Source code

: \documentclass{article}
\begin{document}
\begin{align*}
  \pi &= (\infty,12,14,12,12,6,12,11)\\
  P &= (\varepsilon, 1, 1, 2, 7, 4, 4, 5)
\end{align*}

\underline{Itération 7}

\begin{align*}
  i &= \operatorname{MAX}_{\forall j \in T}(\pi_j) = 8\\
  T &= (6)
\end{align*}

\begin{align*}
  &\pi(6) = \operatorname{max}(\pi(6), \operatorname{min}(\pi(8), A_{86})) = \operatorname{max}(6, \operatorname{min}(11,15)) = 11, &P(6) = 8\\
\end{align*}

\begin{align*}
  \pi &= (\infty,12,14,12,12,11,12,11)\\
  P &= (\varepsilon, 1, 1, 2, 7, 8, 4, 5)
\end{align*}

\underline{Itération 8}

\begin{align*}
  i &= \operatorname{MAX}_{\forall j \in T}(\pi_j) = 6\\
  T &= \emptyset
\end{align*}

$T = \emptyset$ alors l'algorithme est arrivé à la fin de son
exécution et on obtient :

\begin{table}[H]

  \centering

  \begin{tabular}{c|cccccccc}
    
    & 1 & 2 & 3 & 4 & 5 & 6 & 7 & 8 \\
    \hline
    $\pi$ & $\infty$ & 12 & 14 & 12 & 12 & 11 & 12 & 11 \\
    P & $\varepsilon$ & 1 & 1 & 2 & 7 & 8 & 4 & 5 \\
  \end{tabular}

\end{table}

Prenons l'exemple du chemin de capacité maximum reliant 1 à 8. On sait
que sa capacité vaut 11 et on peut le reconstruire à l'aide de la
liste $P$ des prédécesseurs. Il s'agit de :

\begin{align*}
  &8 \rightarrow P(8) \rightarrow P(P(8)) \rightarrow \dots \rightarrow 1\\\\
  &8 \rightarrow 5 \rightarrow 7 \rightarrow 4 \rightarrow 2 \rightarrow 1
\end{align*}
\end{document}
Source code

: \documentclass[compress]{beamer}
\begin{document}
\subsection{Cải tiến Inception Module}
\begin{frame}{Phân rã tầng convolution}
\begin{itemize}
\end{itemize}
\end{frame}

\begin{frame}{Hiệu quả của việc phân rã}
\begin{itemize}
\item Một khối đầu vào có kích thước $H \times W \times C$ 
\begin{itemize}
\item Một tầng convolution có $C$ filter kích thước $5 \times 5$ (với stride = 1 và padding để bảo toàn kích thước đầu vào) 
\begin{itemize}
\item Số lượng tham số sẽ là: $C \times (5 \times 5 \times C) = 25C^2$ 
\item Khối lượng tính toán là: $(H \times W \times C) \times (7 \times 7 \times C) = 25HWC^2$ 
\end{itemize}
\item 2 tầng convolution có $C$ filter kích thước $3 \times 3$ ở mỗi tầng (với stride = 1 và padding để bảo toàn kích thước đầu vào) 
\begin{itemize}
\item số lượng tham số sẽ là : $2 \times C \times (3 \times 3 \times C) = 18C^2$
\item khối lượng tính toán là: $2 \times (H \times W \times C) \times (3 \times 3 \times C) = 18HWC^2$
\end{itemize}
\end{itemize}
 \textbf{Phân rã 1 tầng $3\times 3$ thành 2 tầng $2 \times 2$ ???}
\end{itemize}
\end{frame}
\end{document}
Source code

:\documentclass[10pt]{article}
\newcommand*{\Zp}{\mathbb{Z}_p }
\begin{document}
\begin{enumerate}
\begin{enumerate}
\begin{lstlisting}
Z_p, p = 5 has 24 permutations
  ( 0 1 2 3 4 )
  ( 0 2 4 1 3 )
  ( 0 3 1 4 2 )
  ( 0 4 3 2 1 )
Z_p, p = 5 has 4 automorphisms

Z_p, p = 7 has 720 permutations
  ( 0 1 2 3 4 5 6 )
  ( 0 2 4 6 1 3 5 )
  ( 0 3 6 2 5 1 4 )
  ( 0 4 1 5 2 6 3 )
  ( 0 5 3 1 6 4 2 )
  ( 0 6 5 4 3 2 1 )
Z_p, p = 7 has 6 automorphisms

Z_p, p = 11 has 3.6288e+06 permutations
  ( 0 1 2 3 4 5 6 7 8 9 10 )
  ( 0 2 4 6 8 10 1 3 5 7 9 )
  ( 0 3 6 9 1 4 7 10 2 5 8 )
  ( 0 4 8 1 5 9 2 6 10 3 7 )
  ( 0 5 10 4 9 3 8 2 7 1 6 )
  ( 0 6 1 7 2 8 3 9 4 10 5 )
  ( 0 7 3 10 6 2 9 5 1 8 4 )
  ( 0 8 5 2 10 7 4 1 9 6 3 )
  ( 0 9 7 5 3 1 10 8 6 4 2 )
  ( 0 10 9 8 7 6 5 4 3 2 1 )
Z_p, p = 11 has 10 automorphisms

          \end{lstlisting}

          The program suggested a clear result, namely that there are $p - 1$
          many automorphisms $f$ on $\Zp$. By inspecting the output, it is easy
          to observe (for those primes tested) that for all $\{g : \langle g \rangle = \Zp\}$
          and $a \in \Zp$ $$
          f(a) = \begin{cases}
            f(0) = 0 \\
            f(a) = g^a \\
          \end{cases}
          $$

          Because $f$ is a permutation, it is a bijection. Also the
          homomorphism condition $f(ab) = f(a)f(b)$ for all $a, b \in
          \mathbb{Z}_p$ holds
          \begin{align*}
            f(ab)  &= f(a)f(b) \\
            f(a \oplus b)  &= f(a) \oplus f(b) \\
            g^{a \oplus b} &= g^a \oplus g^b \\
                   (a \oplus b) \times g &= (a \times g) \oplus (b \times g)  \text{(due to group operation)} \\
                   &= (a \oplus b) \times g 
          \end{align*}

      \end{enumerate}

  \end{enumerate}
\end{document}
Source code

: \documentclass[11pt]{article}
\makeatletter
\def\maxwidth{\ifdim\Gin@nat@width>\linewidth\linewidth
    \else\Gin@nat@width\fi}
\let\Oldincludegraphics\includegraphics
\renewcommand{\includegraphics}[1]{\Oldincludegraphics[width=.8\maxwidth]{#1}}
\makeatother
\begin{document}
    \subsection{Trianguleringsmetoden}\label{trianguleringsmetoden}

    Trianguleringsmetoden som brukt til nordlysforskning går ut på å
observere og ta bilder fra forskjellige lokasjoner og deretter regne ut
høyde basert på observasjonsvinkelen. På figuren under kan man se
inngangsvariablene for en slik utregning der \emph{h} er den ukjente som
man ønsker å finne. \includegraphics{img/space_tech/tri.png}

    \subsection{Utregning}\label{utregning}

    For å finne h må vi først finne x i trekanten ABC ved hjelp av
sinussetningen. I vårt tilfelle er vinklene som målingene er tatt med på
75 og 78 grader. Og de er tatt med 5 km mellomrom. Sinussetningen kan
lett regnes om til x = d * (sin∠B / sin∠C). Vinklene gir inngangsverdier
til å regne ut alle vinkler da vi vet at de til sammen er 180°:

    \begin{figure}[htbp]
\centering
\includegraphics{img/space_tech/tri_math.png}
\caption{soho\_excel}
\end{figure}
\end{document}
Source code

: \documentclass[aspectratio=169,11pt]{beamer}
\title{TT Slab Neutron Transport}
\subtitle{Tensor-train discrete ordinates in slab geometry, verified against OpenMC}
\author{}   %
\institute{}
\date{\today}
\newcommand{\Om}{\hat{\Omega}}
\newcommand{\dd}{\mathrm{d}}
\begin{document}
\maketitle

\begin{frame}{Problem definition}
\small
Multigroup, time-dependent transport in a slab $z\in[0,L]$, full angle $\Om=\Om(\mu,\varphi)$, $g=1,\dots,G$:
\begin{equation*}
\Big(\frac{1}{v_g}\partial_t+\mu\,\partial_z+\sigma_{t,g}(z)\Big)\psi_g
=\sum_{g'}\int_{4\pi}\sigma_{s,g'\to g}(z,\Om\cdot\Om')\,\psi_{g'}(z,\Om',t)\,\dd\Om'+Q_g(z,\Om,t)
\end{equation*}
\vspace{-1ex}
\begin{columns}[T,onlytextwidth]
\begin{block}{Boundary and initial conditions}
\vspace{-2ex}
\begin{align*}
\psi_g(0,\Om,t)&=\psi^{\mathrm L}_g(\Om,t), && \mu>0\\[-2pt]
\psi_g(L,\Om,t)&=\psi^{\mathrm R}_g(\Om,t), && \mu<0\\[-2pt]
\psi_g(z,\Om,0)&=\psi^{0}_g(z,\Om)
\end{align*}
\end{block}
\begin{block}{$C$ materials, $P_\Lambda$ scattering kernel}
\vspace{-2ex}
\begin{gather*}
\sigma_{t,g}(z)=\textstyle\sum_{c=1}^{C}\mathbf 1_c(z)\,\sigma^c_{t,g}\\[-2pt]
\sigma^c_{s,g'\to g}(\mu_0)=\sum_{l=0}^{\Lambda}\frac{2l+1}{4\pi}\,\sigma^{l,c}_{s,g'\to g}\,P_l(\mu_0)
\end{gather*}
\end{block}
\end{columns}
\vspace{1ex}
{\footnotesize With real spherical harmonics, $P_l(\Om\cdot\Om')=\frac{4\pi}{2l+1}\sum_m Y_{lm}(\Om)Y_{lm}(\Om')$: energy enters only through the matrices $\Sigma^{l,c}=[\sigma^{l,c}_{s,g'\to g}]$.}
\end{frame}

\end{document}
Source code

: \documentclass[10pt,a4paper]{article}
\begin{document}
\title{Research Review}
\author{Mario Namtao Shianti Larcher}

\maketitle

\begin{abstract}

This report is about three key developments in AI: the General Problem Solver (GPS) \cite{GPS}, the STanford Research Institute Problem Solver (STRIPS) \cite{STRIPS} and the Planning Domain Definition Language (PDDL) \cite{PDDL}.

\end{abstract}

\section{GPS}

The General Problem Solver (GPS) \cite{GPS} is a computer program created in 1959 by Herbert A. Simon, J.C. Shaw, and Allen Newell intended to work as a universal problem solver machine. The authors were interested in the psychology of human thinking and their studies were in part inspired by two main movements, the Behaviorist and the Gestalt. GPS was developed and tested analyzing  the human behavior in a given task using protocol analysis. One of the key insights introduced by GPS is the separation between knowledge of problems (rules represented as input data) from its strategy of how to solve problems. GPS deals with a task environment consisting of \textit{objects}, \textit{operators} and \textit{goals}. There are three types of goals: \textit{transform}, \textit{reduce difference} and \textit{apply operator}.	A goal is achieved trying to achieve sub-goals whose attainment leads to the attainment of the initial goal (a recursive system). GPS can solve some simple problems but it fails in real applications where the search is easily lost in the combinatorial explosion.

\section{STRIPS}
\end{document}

********************

From the entries above, extract only the lines running from the one containing "For å finne" through the one containing "75 og 78 grader.", inclusive.

Answer to the exercise:
    For å finne h må vi først finne x i trekanten ABC ved hjelp av
sinussetningen. I vårt tilfelle er vinklene som målingene er tatt med på
75 og 78 grader. Og de er tatt med 5 km mellomrom. Sinussetningen kan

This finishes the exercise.